[Records contained in a dataset]
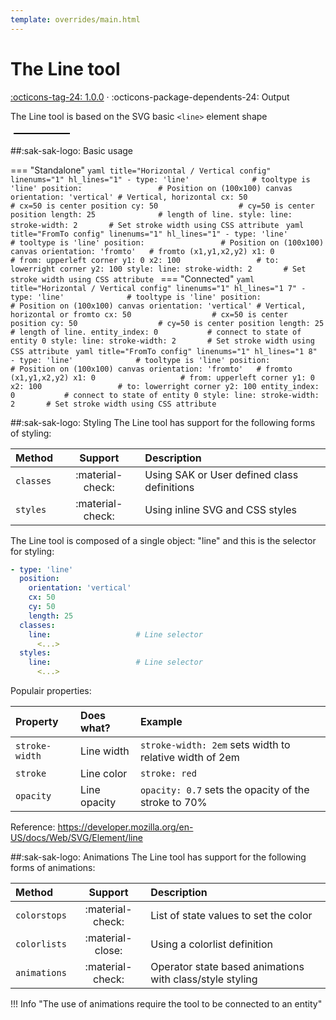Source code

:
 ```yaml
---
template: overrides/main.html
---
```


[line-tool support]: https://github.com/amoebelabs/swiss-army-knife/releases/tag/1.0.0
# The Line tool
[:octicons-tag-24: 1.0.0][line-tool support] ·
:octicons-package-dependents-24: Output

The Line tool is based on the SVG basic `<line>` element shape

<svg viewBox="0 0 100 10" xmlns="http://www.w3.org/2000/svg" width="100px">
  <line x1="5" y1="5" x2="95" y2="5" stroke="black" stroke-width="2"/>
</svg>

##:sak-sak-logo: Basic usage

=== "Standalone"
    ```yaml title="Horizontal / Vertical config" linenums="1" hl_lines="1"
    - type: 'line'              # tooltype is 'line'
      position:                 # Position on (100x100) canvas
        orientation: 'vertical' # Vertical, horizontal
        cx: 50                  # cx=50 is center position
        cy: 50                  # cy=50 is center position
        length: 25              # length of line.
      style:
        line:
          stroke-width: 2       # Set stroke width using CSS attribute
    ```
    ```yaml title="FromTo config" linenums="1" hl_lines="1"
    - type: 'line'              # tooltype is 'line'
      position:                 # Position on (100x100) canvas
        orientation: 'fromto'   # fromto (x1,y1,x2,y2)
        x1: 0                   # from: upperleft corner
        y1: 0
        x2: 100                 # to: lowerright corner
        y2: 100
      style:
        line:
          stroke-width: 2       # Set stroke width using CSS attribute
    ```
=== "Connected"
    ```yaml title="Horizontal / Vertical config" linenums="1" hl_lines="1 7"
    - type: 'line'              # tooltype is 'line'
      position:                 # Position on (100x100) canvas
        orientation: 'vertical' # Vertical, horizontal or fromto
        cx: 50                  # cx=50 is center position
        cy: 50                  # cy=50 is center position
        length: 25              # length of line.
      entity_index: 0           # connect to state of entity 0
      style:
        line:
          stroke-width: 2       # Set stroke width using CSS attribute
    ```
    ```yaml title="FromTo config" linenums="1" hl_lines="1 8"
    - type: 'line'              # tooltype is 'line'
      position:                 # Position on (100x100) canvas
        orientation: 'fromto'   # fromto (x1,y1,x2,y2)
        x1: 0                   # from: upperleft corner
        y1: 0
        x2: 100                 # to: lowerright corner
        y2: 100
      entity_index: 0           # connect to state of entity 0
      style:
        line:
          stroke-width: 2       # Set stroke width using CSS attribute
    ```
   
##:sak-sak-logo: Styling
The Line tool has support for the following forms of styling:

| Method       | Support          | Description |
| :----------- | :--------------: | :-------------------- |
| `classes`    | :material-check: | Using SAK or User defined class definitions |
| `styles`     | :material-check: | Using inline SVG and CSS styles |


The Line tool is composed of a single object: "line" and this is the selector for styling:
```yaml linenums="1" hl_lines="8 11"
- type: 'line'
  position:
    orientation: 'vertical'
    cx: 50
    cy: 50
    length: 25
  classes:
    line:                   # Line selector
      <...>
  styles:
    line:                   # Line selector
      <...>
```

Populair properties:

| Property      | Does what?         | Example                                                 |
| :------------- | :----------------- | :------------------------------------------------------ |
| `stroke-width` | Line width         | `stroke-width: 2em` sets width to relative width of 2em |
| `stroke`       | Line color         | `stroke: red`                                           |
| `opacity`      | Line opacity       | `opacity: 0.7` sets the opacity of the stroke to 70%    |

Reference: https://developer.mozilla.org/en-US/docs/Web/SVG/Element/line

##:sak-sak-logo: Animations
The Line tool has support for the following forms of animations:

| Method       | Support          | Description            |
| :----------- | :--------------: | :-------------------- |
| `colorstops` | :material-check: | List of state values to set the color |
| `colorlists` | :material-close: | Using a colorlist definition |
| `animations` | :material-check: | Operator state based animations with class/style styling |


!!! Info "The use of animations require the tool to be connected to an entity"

--

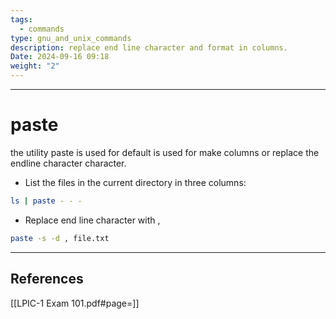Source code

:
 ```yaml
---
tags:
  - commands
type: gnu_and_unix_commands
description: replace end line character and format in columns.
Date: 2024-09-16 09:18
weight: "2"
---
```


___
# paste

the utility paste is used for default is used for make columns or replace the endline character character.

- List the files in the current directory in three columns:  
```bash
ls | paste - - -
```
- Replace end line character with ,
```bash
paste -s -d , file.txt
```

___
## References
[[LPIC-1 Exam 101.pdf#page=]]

▶ _Problem statement_
Retype, exactly and in full, the lines above from the one containing "sets the opacity" through the one containing "colorlist definition |".

▶ _Response below_
| `opacity`      | Line opacity       | `opacity: 0.7` sets the opacity of the stroke to 70%    |

Reference: https://developer.mozilla.org/en-US/docs/Web/SVG/Element/line

##:sak-sak-logo: Animations
The Line tool has support for the following forms of animations:

| Method       | Support          | Description            |
| :----------- | :--------------: | :-------------------- |
| `colorstops` | :material-check: | List of state values to set the color |
| `colorlists` | :material-close: | Using a colorlist definition |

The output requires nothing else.